Following from this, the immortality of gods, is the limited quantity of gods. Which is highly useful, as it contradicts the “god as universe” pantheist fallacy. If gods are defined as everything than the attributes of said gods are no different from that of everything, and referring to them as anything other than the universe personified is pointless. The tendency toward this in certain academic circles can be traced to a valid reaction against Indo-European anthropomorphism, but it is not the only escape from it. Therefore, as gods cannot be everywhere and everything, and are immortal, they must be of limited quantity. The arguments of panentheism would offer a logical counter to this, claiming that god is not everything, but everything is contained within god, this however, does not avoid the essential problem, which is a confusion of topic: in speaking of such “gods” one loses any cohesion to the concept. If such an entity which contained all the universe can be called a god, the beings within the world that have been thus-far discussed must be called something else (or vice-versa).
If gods, that is immortal entities possessing conceptual powers akin to that of a man, exist it seems highly unlikely that, given their utter separation form the mammal-primate line of development, they would bear any resemblance to men, even the imposition of human-like thought seems a pretension. Some of the oldest conceptions of gods admit this. The judaic YHWH - I am that I am - clearly defies any attempt at humanization and the later Christian idea of the trinity can, as Nietsche claimed, be said to have killed god.

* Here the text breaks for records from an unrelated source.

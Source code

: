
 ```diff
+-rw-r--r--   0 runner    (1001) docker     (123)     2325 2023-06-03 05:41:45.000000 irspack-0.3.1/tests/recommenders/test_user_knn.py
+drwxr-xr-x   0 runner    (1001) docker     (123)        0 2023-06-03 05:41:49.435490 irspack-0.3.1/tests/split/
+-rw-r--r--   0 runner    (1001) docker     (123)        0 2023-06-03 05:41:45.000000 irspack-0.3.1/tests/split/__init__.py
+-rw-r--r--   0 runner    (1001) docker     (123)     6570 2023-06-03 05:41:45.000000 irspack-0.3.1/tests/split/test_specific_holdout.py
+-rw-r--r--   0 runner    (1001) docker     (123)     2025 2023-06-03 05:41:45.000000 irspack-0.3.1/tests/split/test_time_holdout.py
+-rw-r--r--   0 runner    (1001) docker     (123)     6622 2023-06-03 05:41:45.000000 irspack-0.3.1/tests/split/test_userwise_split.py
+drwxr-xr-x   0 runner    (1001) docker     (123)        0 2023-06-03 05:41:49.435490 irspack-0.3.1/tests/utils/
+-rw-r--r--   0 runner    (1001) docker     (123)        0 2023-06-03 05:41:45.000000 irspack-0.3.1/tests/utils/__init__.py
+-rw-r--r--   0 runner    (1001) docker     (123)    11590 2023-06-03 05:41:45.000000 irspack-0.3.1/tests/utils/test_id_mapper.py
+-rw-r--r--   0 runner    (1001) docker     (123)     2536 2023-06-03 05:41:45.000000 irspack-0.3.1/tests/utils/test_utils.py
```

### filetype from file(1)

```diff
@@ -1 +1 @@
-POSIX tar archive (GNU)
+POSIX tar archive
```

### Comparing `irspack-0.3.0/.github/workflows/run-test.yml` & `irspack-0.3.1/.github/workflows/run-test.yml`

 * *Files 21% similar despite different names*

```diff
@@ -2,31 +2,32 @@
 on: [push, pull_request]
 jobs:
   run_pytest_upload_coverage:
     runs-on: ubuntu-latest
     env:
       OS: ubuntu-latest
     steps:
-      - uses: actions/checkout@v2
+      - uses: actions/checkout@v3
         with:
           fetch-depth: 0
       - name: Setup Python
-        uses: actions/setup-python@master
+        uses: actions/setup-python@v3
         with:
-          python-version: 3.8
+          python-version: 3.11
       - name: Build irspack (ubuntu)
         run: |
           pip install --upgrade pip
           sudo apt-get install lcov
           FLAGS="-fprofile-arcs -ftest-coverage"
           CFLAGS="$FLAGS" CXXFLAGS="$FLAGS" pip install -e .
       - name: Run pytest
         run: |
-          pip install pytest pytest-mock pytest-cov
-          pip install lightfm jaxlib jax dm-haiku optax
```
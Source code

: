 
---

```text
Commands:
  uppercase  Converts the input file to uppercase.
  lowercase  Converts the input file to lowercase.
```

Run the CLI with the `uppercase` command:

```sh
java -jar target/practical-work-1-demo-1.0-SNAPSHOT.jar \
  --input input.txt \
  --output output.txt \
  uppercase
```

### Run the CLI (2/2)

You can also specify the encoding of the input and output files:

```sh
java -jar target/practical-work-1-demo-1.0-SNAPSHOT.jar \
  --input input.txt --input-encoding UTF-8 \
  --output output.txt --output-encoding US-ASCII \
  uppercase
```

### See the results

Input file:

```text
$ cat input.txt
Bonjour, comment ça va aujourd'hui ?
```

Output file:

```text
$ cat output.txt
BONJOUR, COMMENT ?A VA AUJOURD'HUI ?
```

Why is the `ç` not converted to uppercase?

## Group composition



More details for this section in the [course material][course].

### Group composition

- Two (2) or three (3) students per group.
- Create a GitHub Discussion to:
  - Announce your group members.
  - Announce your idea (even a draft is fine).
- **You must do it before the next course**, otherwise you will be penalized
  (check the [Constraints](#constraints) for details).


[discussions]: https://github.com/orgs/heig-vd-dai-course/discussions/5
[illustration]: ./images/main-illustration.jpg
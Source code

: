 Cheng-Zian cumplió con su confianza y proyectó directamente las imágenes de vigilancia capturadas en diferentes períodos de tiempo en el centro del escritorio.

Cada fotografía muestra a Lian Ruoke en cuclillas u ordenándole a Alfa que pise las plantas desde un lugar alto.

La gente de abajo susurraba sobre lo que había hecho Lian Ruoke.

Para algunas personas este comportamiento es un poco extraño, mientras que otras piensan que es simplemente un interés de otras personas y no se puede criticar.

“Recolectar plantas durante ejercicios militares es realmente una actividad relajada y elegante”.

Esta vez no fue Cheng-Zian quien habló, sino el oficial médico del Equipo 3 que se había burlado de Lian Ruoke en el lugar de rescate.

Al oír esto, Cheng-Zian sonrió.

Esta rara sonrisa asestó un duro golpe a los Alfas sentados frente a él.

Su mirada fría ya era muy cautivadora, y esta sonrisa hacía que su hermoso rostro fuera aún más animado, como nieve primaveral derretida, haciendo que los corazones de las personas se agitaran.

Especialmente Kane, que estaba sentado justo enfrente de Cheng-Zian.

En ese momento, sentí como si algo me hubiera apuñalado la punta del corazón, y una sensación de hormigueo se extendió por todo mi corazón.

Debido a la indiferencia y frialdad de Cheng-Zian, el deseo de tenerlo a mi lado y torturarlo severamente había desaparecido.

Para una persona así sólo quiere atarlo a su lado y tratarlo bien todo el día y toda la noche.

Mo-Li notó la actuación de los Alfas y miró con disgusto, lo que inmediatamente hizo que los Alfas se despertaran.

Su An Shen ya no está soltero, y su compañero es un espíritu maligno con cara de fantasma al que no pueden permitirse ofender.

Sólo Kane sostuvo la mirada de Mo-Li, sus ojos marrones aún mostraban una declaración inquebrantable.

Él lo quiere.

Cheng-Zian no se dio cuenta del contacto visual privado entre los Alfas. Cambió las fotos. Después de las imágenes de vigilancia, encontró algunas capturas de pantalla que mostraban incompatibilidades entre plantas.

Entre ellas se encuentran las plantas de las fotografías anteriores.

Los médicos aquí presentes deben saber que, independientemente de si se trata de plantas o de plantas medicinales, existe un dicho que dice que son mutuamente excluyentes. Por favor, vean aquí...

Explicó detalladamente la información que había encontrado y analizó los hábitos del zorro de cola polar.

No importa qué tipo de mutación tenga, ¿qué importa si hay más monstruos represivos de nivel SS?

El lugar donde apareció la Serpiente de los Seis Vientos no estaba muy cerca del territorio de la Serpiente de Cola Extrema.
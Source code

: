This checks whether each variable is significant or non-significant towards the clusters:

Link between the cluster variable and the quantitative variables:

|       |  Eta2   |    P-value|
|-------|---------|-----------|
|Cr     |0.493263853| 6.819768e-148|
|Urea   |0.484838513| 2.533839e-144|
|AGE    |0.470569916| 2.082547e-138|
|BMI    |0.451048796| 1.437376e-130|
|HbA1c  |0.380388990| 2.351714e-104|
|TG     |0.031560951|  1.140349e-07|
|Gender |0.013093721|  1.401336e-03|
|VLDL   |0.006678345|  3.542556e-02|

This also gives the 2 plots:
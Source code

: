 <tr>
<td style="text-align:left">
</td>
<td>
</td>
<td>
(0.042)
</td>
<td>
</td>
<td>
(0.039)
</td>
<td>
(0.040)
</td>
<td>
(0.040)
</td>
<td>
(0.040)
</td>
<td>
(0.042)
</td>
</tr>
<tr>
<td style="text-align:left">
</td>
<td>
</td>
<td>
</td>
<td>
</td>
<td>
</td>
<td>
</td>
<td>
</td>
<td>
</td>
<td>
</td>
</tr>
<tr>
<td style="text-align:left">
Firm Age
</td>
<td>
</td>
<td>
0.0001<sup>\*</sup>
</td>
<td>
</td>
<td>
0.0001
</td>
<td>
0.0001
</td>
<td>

The original Latin and Chinese conceptions of gods were equally vague, prior to their interaction with the Greek and Indian cultures (respectively) neither even deigned to give their gods names and considered them more as immutable forces than as anthropomorphic entities.
In the development of theologies there seems to be a tendency to reduce gods to a simple force of goodness. By the classical era of Greek culture philosophers often spoke of god as a singular entity despite their polytheistic religion (a contradiction Socrates pointed out in the dialogue Euthyphro), by this time the old stories of Zeus’s philandering and Hera’s rivalry with Aphrodite and the like seemed to not have been taken very seriously (anyone trained in critical thinking could tear Helenic religion apart in a few sentences). The resulting religion, emphasizing cults and practical philosophies, eventually morphed over the course of the hellenistic era into a sort of Proto-Christianity. Christianity and later Islam continued this reduction that has been nearly completed by the more liberal contemporary faction of each. “God” has become a embodiment of whatever ideal the culture happens to possess and the scriptures themselves are moralistic enough to be twisted into nearly any message. There are two possible responses to this, one rejects the ethically monolithic basis of the reduction, the other points again to the potential alienness of gods and the unlikeliness that they would follow popular morality so closely.
Indo-European polytheistic spirituality (anthropomorphic or not) is based on a world of competing forces, both in the world around us, the sea contending with the land, and within us, desires for passion, wisdom and glory often seeming to pull in very different directions. In opposition to this monotheistic religions posit one supreme deity, usually either in a patron relationship - the god of the Hebrews, or as a universal force - the Christian god of love. Whether or not love is the ultimate force in the world is a matter for another discussion, but it must be admitted that there are other forces present contrary to love and some that seem to bear no relation to it what-so-ever. Which is how the Greeks and other polytheists would justify gods of love, wisdom, war, the earth, the sky and the sea; though despite its representational superiority to monotheism any sort of spirituality as an explanation of the world suffers from a lack of positive evidence, leading to the second argument against value-centric theism.
Popular religion has created a divinity that is fundamentally humanistic. The first concern of the deity(s) is humans, human concerns, and human morality. Given all that has been stated regarding the otherness of gods, especially relating to the earliest conceptions of them, this seems unlikely. The chances that the will of the supreme power of the universe would fit whatever value society currently holds most idealized are small.
Aside from post-hellenistic religious texts and modern theorizing (which essentially amounts to wishful thinking) there is no reason to believe that gods bear any more relation to us in their values than in their physical appearance. The total otherness of such deities baffles any real attempts to consider their attributes. Issues including their relation to time, human will (free or otherwise), and love presume such essentially human characteristics that the entire discussion is foolish. In short, immortal, bodiless entities may exist, or may not and there may be entirely psychological explanations for spiritualism. Any further development is blind assumption.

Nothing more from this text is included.